- Music
- 31 Jul 07
She’s a mouthy young Londoner who knows how to strum a guitar and isn’t afraid to diss ex-boyfriends in song. Just don’t call Kate Nash the new Lily Allen.
At a forgettable point on the Metropolitan tube line in London lies a just-more-than-nondescript town called Harrow, which boasts a school, Elton John and, er, the drummer from Cream.
Now it’s famous because that’s where a young Kate Nash went to her local cinema, fell on the stairs and broke her foot. House-bound, her dad and Dublin-born mother bought her a guitar to keep her occupied. And a year later, she’s number two in the UK singles chart.
Given the surprise success, it’s understandable that she’s far from throwing hissy fits backstage at Oxegen.
“Can you see any bits of food in my teeth? I’ve just had lunch,” is her opening gambit. She has an absent-minded feel around before baring her choppers to your Hot Press reporter. Luckily for both of us, all the traces of spinach/pepper/broccoli are gone. So are the mean questions I had about her ripping off Lily Allen and Regina Spektor shamelessly – she’s my mate now; I saw her teeth up close.
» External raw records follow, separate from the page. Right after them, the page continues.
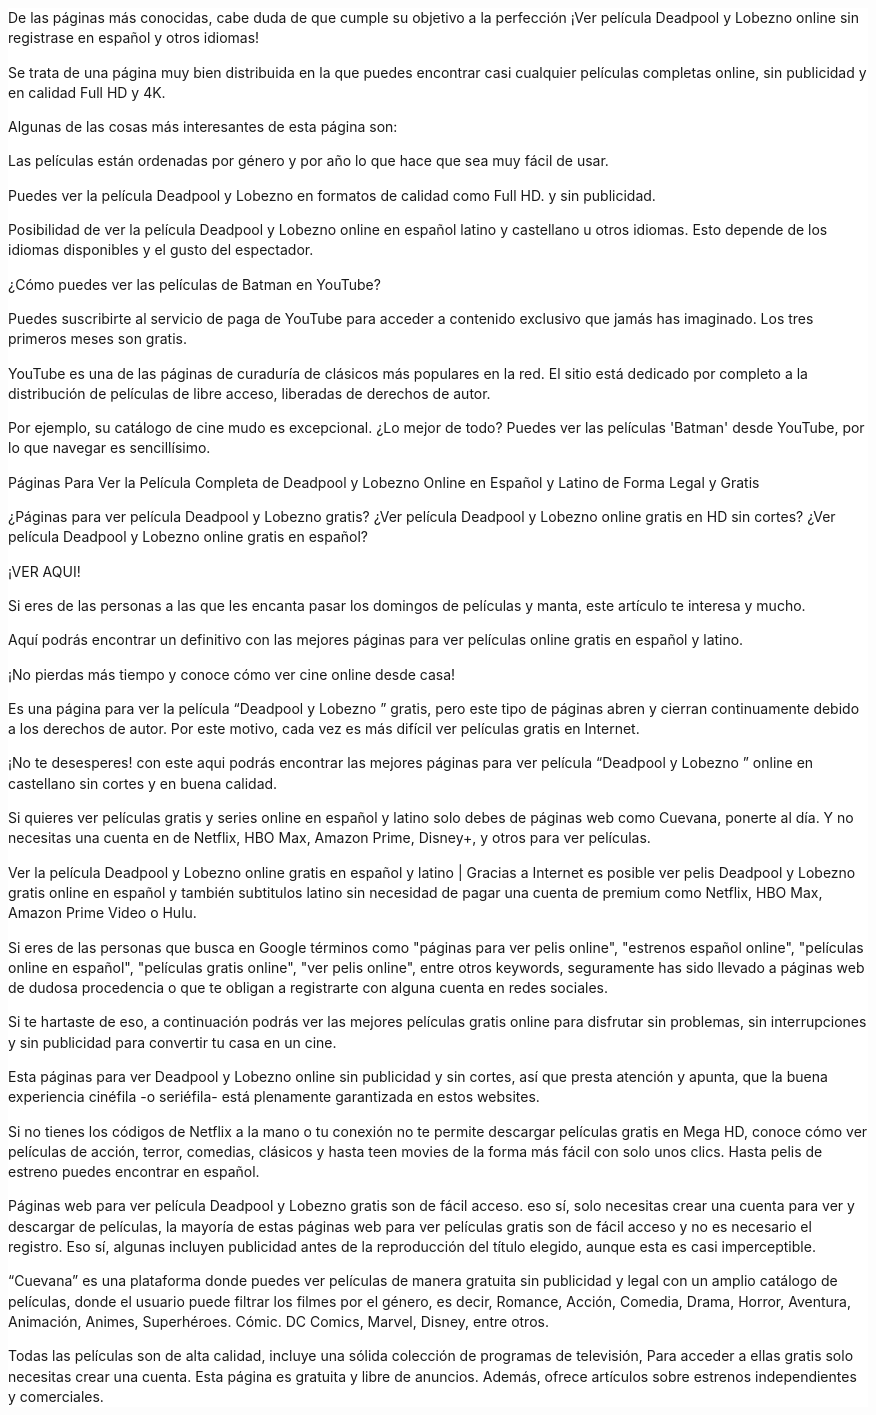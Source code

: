 <p>De las páginas más conocidas, cabe duda de que cumple su objetivo a la perfección ¡Ver película Deadpool y Lobezno online sin registrase en español y otros idiomas!</p>
<p>Se trata de una página muy bien distribuida en la que puedes encontrar casi cualquier películas completas online, sin publicidad y en calidad Full HD y 4K.</p>
<p>Algunas de las cosas más interesantes de esta página son:</p>
<p>Las películas están ordenadas por género y por año lo que hace que sea muy fácil de usar.</p>
<p>Puedes ver la película Deadpool y Lobezno en formatos de calidad como Full HD. y sin publicidad.</p>
<p>Posibilidad de ver la película Deadpool y Lobezno online en español latino y castellano u otros idiomas. Esto depende de los idiomas disponibles y el gusto del espectador.</p>
<p>¿Cómo puedes ver las películas de Batman en YouTube?</p>
<p>Puedes suscribirte al servicio de paga de YouTube para acceder a contenido exclusivo que jamás has imaginado. Los tres primeros meses son gratis.</p>
<p>YouTube es una de las páginas de curaduría de clásicos más populares en la red. El sitio está dedicado por completo a la distribución de películas de libre acceso, liberadas de derechos de autor.</p>
<p>Por ejemplo, su catálogo de cine mudo es excepcional. ¿Lo mejor de todo? Puedes ver las películas 'Batman' desde YouTube, por lo que navegar es sencillísimo.</p>
<p>Páginas Para Ver la Película Completa de Deadpool y Lobezno Online en Español y Latino de Forma Legal y Gratis</p>
<p>¿Páginas para ver película Deadpool y Lobezno gratis? ¿Ver película Deadpool y Lobezno online gratis en HD sin cortes? ¿Ver película Deadpool y Lobezno online gratis en español?</p>
<p>¡VER AQUI!</p>
<p>Si eres de las personas a las que les encanta pasar los domingos de películas y manta, este artículo te interesa y mucho.</p>
<p>Aquí podrás encontrar un definitivo con las mejores páginas para ver películas online gratis en español y latino.</p>
<p>¡No pierdas más tiempo y conoce cómo ver cine online desde casa!</p>
<p>Es una página para ver la película “Deadpool y Lobezno ” gratis, pero este tipo de páginas abren y cierran continuamente debido a los derechos de autor. Por este motivo, cada vez es más difícil ver películas gratis en Internet.</p>
<p>¡No te desesperes! con este aqui podrás encontrar las mejores páginas para ver película “Deadpool y Lobezno ” online en castellano sin cortes y en buena calidad.</p>
<p>Si quieres ver películas gratis y series online en español y latino solo debes de páginas web como Cuevana, ponerte al día. Y no necesitas una cuenta en de Netflix, HBO Max, Amazon Prime, Disney+, y otros para ver películas.</p>
<p>Ver la película Deadpool y Lobezno online gratis en español y latino | Gracias a Internet es posible ver pelis Deadpool y Lobezno gratis online en español y también subtitulos latino sin necesidad de pagar una cuenta de premium como Netflix, HBO Max, Amazon Prime Video o Hulu.</p>
<p>Si eres de las personas que busca en Google términos como "páginas para ver pelis online", "estrenos español online", "películas online en español", "películas gratis online", "ver pelis online", entre otros keywords, seguramente has sido llevado a páginas web de dudosa procedencia o que te obligan a registrarte con alguna cuenta en redes sociales.</p>
<p>Si te hartaste de eso, a continuación podrás ver las mejores películas gratis online para disfrutar sin problemas, sin interrupciones y sin publicidad para convertir tu casa en un cine.</p>
<p>Esta páginas para ver Deadpool y Lobezno online sin publicidad y sin cortes, así que presta atención y apunta, que la buena experiencia cinéfila -o seriéfila- está plenamente garantizada en estos websites.</p>
<p>Si no tienes los códigos de Netflix a la mano o tu conexión no te permite descargar películas gratis en Mega HD, conoce cómo ver películas de acción, terror, comedias, clásicos y hasta teen movies de la forma más fácil con solo unos clics. Hasta pelis de estreno puedes encontrar en español.</p>
<p>Páginas web para ver película Deadpool y Lobezno gratis son de fácil acceso. eso sí, solo necesitas crear una cuenta para ver y descargar de películas, la mayoría de estas páginas web para ver películas gratis son de fácil acceso y no es necesario el registro. Eso sí, algunas incluyen publicidad antes de la reproducción del título elegido, aunque esta es casi imperceptible.</p>
<p>“Cuevana” es una plataforma donde puedes ver películas de manera gratuita sin publicidad y legal con un amplio catálogo de películas, donde el usuario puede filtrar los filmes por el género, es decir, Romance, Acción, Comedia, Drama, Horror, Aventura, Animación, Animes, Superhéroes. Cómic. DC Comics, Marvel, Disney, entre otros.</p>
<p>Todas las películas son de alta calidad, incluye una sólida colección de programas de televisión, Para acceder a ellas gratis solo necesitas crear una cuenta. Esta página es gratuita y libre de anuncios. Además, ofrece artículos sobre estrenos independientes y comerciales.</p>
The incessant comparisons, particularly between Lily and herself, have all but marred her eventful year. Yet the chart-topping single at hand, ‘Foundations’ undeniably carries Lily-esque lyrics, such as the classic “You said I must eat so many lemons/‘Cause I am so bitter/I said I’d rather be with your friends, mate/‘Cause they are much fitter.” Picking up on this, an anonymous rapper (Just Jack anyone?) uploaded a song on MySpace entitled ‘LDN Is A Victim’, which grafted Lily's 'LDN' onto Nash's ‘Caroline Is A Victim’. Ouch!
“I like her music, so I don’t mind the comparisons,” she shrugs. “Though it’s been annoying for both of us because women are quickly boxed into categories, while there’s always room for boybands or another indie guitar band. That makes it harder for a woman to be considered an artist in her own right, which is what everyone’s essentially trying to do. And what I’m trying to do. But once the album comes out, it'll be fine because people will be able to see how different we are.”
The as-yet-untitled LP has been moved forward five weeks to mid-August – might as well strike while the iron’s hot. For a suburban girl who a year ago was waitressing at Portuguese restaurant Nandos, opted for the “pound-a-pint night at The Junction” on nights out, and arrives in Oxegen in £8 New Look plimsolls, did she find the recording experience – with elite producer Paul Epworth no less – bizarre?
“It was one of the hardest things I’ve done in my life because you’re so emotionally connected to the music,” she answers. “I think it should be difficult. If it’s not, you don’t care enough about it.”
And already being a famed lyricist, what is her favourite coupling on the album, I ask.
“It’s from a song called ‘Mariella’: “Sometimes I wish I was like Mariella/She got some Pritt Stick and she glued her lips together”. She was based on a character half-made up and half-inspired by Tim Burton’s short film Vincent, which is about a boy who wants to be like Vincent Price and live this gloomy life. It was also whenMemoirs Of A Geisha came out, and I was getting annoyed with myself because I can be quite rash and I wanted to be a mysterious character instead. So I wrote it about a girl who was never going to speak to anyone again. I wish I could just shut up sometimes.”
Any Bridget Jones-esque moments that stand out?
“I couldn’t even pick for you. I’m very loud all the time, I fall over and I’m clumsy. I’m not aware of it half the time, so it’s the people who I’m with that I feel sorry for. I say whatever I’m thinking, like ‘Oh my god! Look at that bird!’,” she screams, oblivious to the unwritten law of restrained cool in the hospitality area.